INPUT:
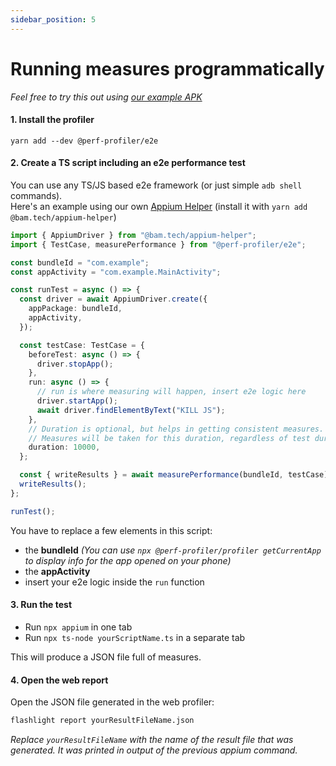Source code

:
 ```yaml
---
sidebar_position: 5
---
```


# Running measures programmatically

_Feel free to try this out using [our example APK](https://github.com/bamlab/flashlight/blob/main/.github/workflows/example.apk)_

#### 1. Install the profiler

`yarn add --dev @perf-profiler/e2e`

#### 2. Create a TS script including an e2e performance test

You can use any TS/JS based e2e framework (or just simple `adb shell` commands).  
Here's an example using our own [Appium Helper](https://github.com/bamlab/flashlight/tree/main/packages/plugins/appium-helper) (install it with `yarn add @bam.tech/appium-helper`)

```ts
import { AppiumDriver } from "@bam.tech/appium-helper";
import { TestCase, measurePerformance } from "@perf-profiler/e2e";

const bundleId = "com.example";
const appActivity = "com.example.MainActivity";

const runTest = async () => {
  const driver = await AppiumDriver.create({
    appPackage: bundleId,
    appActivity,
  });

  const testCase: TestCase = {
    beforeTest: async () => {
      driver.stopApp();
    },
    run: async () => {
      // run is where measuring will happen, insert e2e logic here
      driver.startApp();
      await driver.findElementByText("KILL JS");
    },
    // Duration is optional, but helps in getting consistent measures.
    // Measures will be taken for this duration, regardless of test duration
    duration: 10000,
  };

  const { writeResults } = await measurePerformance(bundleId, testCase);
  writeResults();
};

runTest();
```

You have to replace a few elements in this script:

- the **bundleId** _(You can use `npx @perf-profiler/profiler getCurrentApp` to display info for the app opened on your phone)_
- the **appActivity**
- insert your e2e logic inside the `run` function

#### 3. Run the test

- Run `npx appium` in one tab
- Run `npx ts-node yourScriptName.ts` in a separate tab

This will produce a JSON file full of measures.

#### 4. Open the web report

Open the JSON file generated in the web profiler:

```sh
flashlight report yourResultFileName.json
```

_Replace `yourResultFileName` with the name of the result file that was generated. It was printed in output of the previous appium command._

PROMPT: Report only the number of lines in the records that include the word "will".

EXERCISE SOLUTION: 3